Data records

============================================================

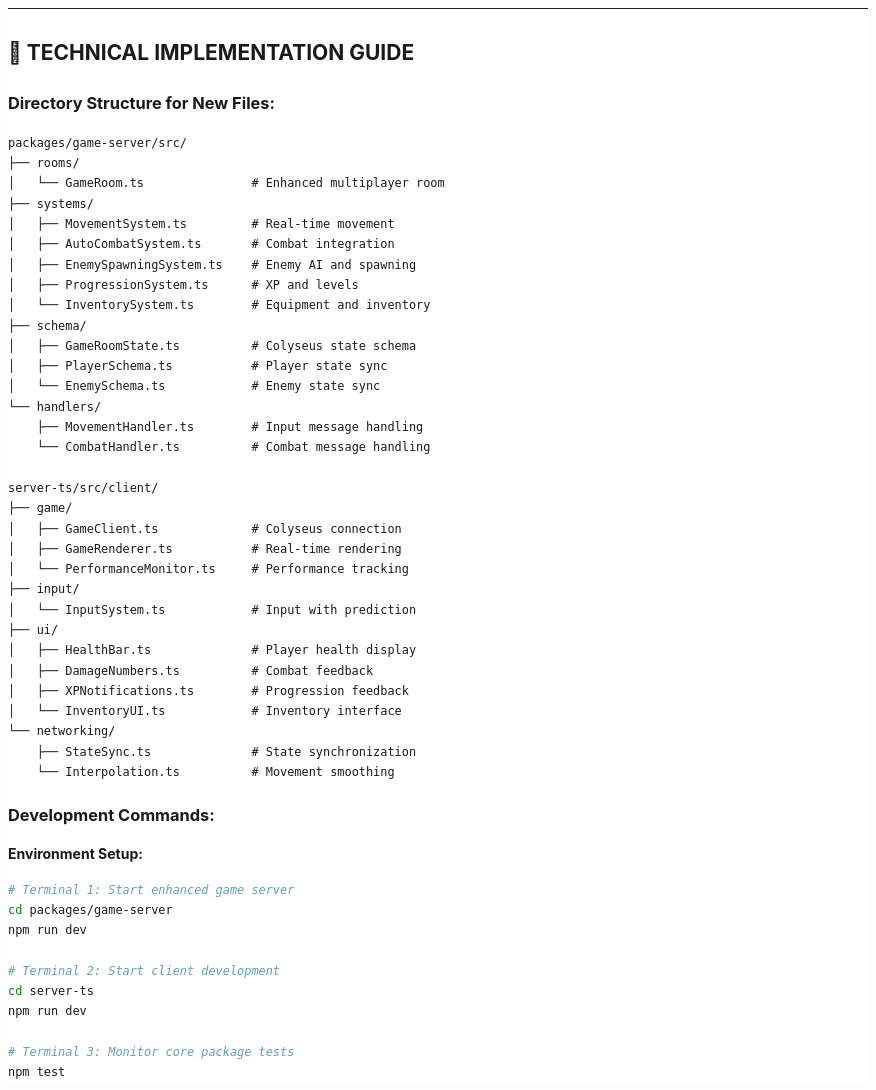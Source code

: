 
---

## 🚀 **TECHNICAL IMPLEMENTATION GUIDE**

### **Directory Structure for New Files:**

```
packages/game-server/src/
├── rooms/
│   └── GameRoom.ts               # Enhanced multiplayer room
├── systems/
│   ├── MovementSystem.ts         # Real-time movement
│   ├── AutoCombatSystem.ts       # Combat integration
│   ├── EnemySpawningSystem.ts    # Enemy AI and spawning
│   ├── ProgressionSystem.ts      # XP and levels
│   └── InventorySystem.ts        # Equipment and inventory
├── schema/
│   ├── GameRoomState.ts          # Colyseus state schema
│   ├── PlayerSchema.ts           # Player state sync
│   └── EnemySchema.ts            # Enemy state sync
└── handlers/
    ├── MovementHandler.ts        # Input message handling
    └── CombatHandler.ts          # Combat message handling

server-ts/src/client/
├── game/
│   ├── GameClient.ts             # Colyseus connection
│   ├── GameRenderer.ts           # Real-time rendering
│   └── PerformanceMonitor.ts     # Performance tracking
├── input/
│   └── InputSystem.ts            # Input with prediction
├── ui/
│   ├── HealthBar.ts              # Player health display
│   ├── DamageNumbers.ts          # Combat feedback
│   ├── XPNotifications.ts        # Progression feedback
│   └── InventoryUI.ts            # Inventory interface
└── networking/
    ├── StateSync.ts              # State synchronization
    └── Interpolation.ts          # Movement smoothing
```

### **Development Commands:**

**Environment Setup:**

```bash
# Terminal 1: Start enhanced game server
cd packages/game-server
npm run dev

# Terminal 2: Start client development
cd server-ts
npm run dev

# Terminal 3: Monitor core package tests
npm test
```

============================================================

◆ Task details:
Copy each line above where the string "Real" occurs.

◆ Response:
│   ├── MovementSystem.ts         # Real-time movement
│   ├── GameRenderer.ts           # Real-time rendering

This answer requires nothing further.